DATA PROVIDED Block Start

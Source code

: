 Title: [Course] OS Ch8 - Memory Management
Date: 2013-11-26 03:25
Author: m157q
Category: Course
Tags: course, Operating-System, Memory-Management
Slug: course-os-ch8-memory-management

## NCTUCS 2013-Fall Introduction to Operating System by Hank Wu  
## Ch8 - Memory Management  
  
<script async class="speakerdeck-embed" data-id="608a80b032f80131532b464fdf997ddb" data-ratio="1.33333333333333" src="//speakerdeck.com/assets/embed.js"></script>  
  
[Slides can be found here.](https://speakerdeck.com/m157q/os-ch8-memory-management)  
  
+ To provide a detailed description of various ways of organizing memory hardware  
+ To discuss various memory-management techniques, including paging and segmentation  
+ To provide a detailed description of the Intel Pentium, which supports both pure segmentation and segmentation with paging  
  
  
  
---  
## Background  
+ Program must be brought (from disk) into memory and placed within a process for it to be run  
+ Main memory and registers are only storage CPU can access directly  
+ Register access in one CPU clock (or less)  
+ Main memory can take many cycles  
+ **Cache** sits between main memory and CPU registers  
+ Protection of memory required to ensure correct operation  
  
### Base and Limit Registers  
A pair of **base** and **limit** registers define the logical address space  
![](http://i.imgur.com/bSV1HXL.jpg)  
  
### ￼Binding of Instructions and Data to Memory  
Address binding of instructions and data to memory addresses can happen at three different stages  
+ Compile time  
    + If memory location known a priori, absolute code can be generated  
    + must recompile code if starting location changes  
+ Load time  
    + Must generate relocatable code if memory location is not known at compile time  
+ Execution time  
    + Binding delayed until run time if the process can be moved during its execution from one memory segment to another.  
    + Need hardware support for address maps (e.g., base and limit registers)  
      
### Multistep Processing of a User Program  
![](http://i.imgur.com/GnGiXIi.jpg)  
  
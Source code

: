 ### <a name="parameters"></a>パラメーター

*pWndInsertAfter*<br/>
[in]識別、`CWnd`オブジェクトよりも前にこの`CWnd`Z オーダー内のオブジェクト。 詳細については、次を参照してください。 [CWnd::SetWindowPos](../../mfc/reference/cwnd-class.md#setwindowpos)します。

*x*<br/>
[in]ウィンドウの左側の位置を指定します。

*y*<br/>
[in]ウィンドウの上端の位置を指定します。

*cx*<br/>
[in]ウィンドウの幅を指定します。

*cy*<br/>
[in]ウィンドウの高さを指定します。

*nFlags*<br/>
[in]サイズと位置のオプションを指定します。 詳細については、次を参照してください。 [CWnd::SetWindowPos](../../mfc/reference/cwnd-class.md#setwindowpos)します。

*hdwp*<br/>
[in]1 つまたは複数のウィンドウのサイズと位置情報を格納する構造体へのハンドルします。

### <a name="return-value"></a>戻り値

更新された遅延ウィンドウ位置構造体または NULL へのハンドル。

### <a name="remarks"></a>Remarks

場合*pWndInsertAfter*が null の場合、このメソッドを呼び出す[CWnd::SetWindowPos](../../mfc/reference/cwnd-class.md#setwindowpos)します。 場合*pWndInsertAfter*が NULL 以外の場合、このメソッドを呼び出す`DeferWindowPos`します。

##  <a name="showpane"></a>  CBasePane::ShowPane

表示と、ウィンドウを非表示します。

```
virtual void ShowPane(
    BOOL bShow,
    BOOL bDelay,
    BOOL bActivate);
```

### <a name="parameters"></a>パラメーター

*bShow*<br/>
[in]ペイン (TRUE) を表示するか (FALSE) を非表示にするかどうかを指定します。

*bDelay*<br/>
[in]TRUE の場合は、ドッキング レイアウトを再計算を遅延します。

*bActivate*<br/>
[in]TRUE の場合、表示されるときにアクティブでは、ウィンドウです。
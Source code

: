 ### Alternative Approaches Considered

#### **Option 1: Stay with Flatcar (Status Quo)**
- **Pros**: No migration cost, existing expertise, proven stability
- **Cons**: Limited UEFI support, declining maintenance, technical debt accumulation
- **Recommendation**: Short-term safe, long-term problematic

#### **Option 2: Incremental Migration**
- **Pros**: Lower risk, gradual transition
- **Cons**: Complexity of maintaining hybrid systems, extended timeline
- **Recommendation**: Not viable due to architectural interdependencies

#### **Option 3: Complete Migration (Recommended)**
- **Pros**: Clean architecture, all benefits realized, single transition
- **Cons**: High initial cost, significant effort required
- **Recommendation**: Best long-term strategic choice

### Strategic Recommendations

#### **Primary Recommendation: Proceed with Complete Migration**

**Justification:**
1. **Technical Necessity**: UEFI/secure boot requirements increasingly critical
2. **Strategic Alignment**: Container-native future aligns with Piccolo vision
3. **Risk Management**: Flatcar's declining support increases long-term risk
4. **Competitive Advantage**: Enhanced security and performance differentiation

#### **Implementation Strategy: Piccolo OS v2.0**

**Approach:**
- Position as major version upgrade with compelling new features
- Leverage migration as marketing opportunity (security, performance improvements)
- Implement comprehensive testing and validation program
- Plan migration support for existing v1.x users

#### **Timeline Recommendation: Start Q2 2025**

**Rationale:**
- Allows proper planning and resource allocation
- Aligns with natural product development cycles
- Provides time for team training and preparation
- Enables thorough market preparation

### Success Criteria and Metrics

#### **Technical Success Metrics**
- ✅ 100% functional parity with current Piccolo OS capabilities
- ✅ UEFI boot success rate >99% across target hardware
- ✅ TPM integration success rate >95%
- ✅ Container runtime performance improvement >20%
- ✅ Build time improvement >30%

DATA PROVIDED Block End

Your task is to restate, word for word, only those lines above that fall between the line holding "Alternative Approaches Considered" and the line holding "### Strategic Recommendations", inclusive.

→ **ANSWER BELOW**
: ### Alternative Approaches Considered

#### **Option 1: Stay with Flatcar (Status Quo)**
- **Pros**: No migration cost, existing expertise, proven stability
- **Cons**: Limited UEFI support, declining maintenance, technical debt accumulation
- **Recommendation**: Short-term safe, long-term problematic

#### **Option 2: Incremental Migration**
- **Pros**: Lower risk, gradual transition
- **Cons**: Complexity of maintaining hybrid systems, extended timeline
- **Recommendation**: Not viable due to architectural interdependencies

#### **Option 3: Complete Migration (Recommended)**
- **Pros**: Clean architecture, all benefits realized, single transition
- **Cons**: High initial cost, significant effort required
- **Recommendation**: Best long-term strategic choice

### Strategic Recommendations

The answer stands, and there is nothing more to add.